The gas company subcontracted its contractual obligation to Krauss Construction Company of Virginia, Inc. (Krauss). While Krauss' employees were testing the gas line, a plastic gas cap blew off the line, striking and injuring Pfeifer, who was working on the job.
Pfeifer filed a personal injury action against Krauss. Krauss filed a plea in bar in which it maintained that the court had no jurisdiction to adjudicate Pfeifer's common-law claim because Krauss was Pfeifer's co-employee under the terms of the Act, and therefore his exclusive remedy was under Code § 65.2-300. Pfeifer denied that Krauss was his statutory co-employee and asserted that the exclusive remedy provision of the Act was inapplicable.
Pfeifer's action was filed in the Circuit Court of the City of Norfolk and, on motion by the defendant, it was later transferred to the Circuit Court of the City of Virginia Beach under the provisions of Code § 8.01-264.
After hearing argument, the trial court sustained Krauss' plea. We granted this appeal to Pfeifer.

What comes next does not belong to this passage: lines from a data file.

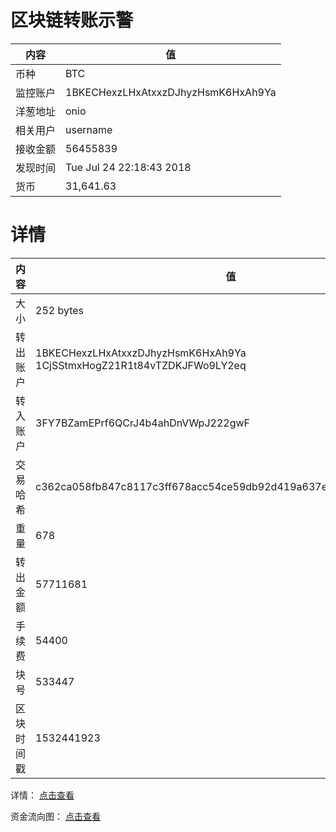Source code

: ﻿# 区块链转账示警
|内容|值|
| ----- | ---- |
| 币种 | BTC |
|监控账户 | 1BKECHexzLHxAtxxzDJhyzHsmK6HxAh9Ya |
 |洋葱地址 | onio | 
 |相关用户 | username | 
|接收金额 | 56455839 |
|发现时间 |Tue Jul 24 22:18:43 2018|
|货币 |31,641.63 |


# 详情
|内容|值|
| ---  |  ----- |
|大小   | 252 bytes |
|转出账户 |  1BKECHexzLHxAtxxzDJhyzHsmK6HxAh9Ya<br/>  1CjSStmxHogZ21R1t84vTZDKJFWo9LY2eq<br/>  |
|转入账户 |  3FY7BZamEPrf6QCrJ4b4ahDnVWpJ222gwF<br/>  |
|交易哈希 | c362ca058fb847c8117c3ff678acc54ce59db92d419a637efe2466c39413272d |
|重量 | 678 |
|转出金额 | 57711681 |
|手续费 | 54400 |
|块号 |533447|
|区块时间戳 | 1532441923 |


详情： [点击查看]( https://blockchain.info/tx/c362ca058fb847c8117c3ff678acc54ce59db92d419a637efe2466c39413272d)

资金流向图： [点击查看](https://blockchain.info/tree/362375575)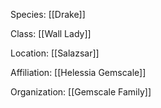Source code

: Species: [[Drake]]

Class: [[Wall Lady]]

Location: [[Salazsar]]

Affiliation: [[Helessia Gemscale]]

Organization: [[Gemscale Family]]
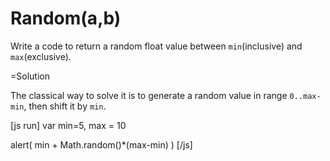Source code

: 
# Random(a,b) 

Write a code to return a random float value between `min`(inclusive) and `max`(exclusive).


=Solution

The classical way to solve it is to generate a random value in range `0..max-min`, then shift it by `min`.

[js run]
var min=5, max = 10

alert( min + Math.random()*(max-min) )
[/js]

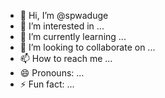 - 👋 Hi, I’m @spwaduge
- 👀 I’m interested in ...
- 🌱 I’m currently learning ...
- 💞️ I’m looking to collaborate on ...
- 📫 How to reach me ...
- 😄 Pronouns: ...
- ⚡ Fun fact: ...

<!---
spwaduge/spwaduge is a ✨ special ✨ repository because its `README.md` (this file) appears on your GitHub profile.
You can click the Preview link to take a look at your changes.
--->
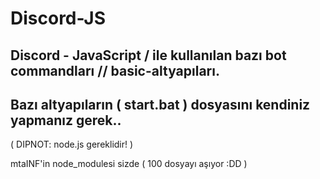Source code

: # Discord-JS
Discord - JavaScript / ile kullanılan bazı bot commandları // basic-altyapıları.
--------------------------------------------------------------------------------
Bazı altyapıların ( start.bat ) dosyasını kendiniz yapmanız gerek..
----------------------------------
( DIPNOT: node.js gereklidir! )

mtaINF'in node_modulesi sizde ( 100 dosyayı aşıyor :DD )
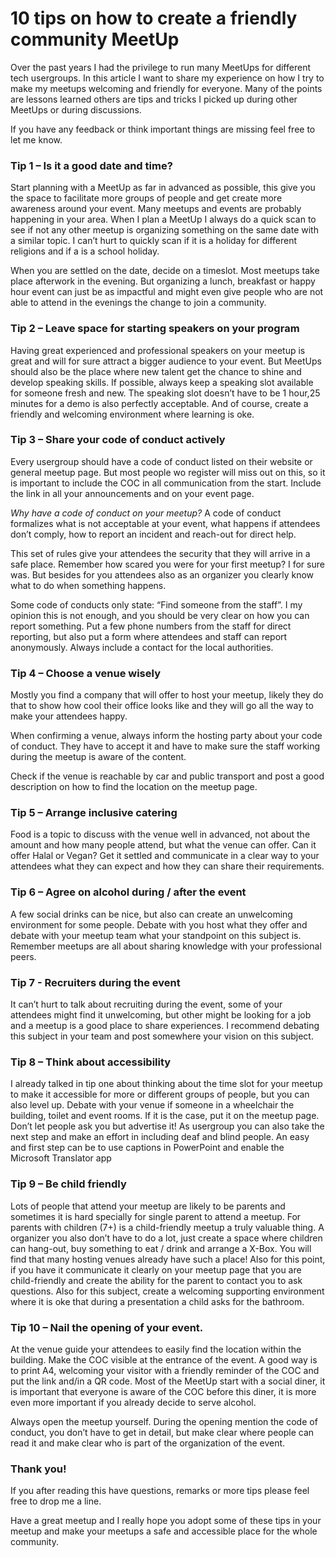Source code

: # 10 tips on how to create a friendly community MeetUp
Over the past years I had the privilege to run many MeetUps for different tech usergroups. In this article I want to share my experience on how I try to make my meetups welcoming and friendly for everyone. Many of the points are lessons learned others are tips and tricks I picked up during other MeetUps or during discussions.

If you have any feedback or think important things are missing feel free to let me know. 

### Tip 1 – Is it a good date and time?
Start planning with a MeetUp as far in advanced as possible, this give you the space to facilitate more groups of people and get create more awareness around your event. Many meetups and events are probably happening in your area. When I plan a MeetUp I always do a quick scan to see if not any other meetup is organizing something on the same date with a similar topic. I can’t hurt to quickly scan if it is a holiday for different religions and if a is a school holiday.	

When you are settled on the date, decide on a timeslot. Most meetups take place afterwork in the evening. But organizing a lunch, breakfast or happy hour event can just be as impactful and might even give people who are not able to attend in the evenings the change to join a community. 

### Tip 2 – Leave space for starting speakers on your program
Having great experienced and professional speakers on your meetup is great and will for sure attract a bigger audience to your event. But MeetUps should also be the place where new talent get the chance to shine and develop speaking skills. If possible, always keep a speaking slot available for someone fresh and new. The speaking slot doesn’t have to be 1 hour,25 minutes for a demo is also perfectly acceptable. And of course, create a friendly and welcoming environment where learning is oke.

### Tip 3 – Share your code of conduct actively
Every usergroup should have a code of conduct listed on their website or general meetup page. But most people wo register will miss out on this, so it is important to include the COC in all communication from the start. Include the link in all your announcements and on your event page.

*Why have a code of conduct on your meetup?*
A code of conduct formalizes what is not acceptable at your event, what happens if attendees don’t comply, how to report an incident and reach-out for direct help. 

This set of rules give your attendees the security that they will arrive in a safe place. Remember how scared you were for your first meetup? I for sure was. But besides for you attendees also as an organizer you clearly know what to do when something happens.

Some code of conducts only state: “Find someone from the staff”. I my opinion this is not enough, and you should be very clear on how you can report something. Put a few phone numbers from the staff for direct reporting, but also put a form where attendees and staff can report anonymously. Always include a contact for the local authorities.

### Tip 4 – Choose a venue wisely
Mostly you find a company that will offer to host your meetup, likely they do that to show how cool their office looks like and they will go all the way to make your attendees happy. 

When confirming a venue, always inform the hosting party about your code of conduct. They have to accept it and have to make sure the staff working during the meetup is aware of the content. 

Check if the venue is reachable by car and public transport and post a good description on how to find the location on the meetup page.

### Tip 5 – Arrange inclusive catering
Food is a topic to discuss with the venue well in advanced, not about the amount and how many people attend, but what the venue can offer. Can it offer Halal or Vegan? Get it settled and communicate in a clear way to your attendees what they can expect and how they can share their requirements.

### Tip 6 – Agree on alcohol during / after the event
A few social drinks can be nice, but also can create an unwelcoming environment for some people. Debate with you host what they offer and debate with your meetup team what your standpoint on this subject is. Remember meetups are all about sharing knowledge with your professional peers.

### Tip 7 - Recruiters during the event
It can’t hurt to talk about recruiting during the event, some of your attendees might find it unwelcoming, but other might be looking for a job and a meetup is a good place to share experiences. I recommend debating this subject in your team and post somewhere your vision on this subject. 

### Tip 8 – Think about accessibility 
I already talked in tip one about thinking about the time slot for your meetup to make it accessible for more or different groups of people, but you can also level up. 
Debate with your venue if someone in a wheelchair the building, toilet and event rooms. If it is the case, put it on the meetup page. Don’t let people ask you but advertise it!
As usergroup you can also take the next step and make an effort in including deaf and blind people. An easy and first step can be to use captions in PowerPoint and enable the Microsoft Translator app  

### Tip 9 – Be child friendly
Lots of people that attend your meetup are likely to be parents and sometimes it is hard specially for single parent to attend a meetup. For parents with children (7+) is a child-friendly meetup a truly valuable thing. A organizer you also don’t have to do a lot, just create a space where children can hang-out, buy something to eat / drink and arrange a X-Box. You will find that many hosting venues already have such a place! Also for this point, if you have it communicate it clearly on your meetup page that you are child-friendly and create the ability for the parent to contact you to ask questions. Also for this subject, create a welcoming supporting environment where it is oke that during a presentation a child asks for the bathroom.

### Tip 10 – Nail the opening of your event.
At the venue guide your attendees to easily find the location within the building. Make the COC visible at the entrance of the event. A good way is to print A4, welcoming your visitor with a friendly reminder of the COC and put the link and/in a QR code. Most of the MeetUp start with a social diner, it is important that everyone is aware of the COC before this diner, it is more even more important if you already decide to serve alcohol.

Always open the meetup yourself. During the opening mention the code of conduct, you don’t have to get in detail, but make clear where people can read it and make clear who is part of the organization of the event. 

### Thank you!
If you after reading this have questions, remarks or more tips please feel free to drop me a line.

Have a great meetup and I really hope you adopt some of these tips in your meetup and make your meetups a safe and accessible place for the whole community.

[1-2] Because Pfeifer was not Krauss' common-law employee, the controlling statute is Code § 65.2-302. With the names of the parties hereto added in brackets, it provides in relevant part as follows:
§ 65.2-302. Statutory employer.
A. When any person (referred to in this section as "owner") [Linkhorn Bay] undertakes to perform or execute any work which is a part of his trade, business or occupation and contracts with any other person (referred to in this section as "subcontractor") [the gas company] for the execution or performance by or under such subcontractor of the whole or any part of the work undertaken by such owner, the owner shall be liable to pay to any worker employed in the work any compensation under this title which he would have been liable to pay if the worker had been immediately employed by him.
. . . .
C. When the subcontractor [the gas company] in turn contracts with still another person (also referred to as "subcontractor") [Krauss] for the performance or execution by or under such last subcontractor of the whole or any part of the work undertaken by the first subcontractor, then the liability of the owner or contractor shall be the same as the liability imposed by subsections A and B of this section. [Emphasis added.]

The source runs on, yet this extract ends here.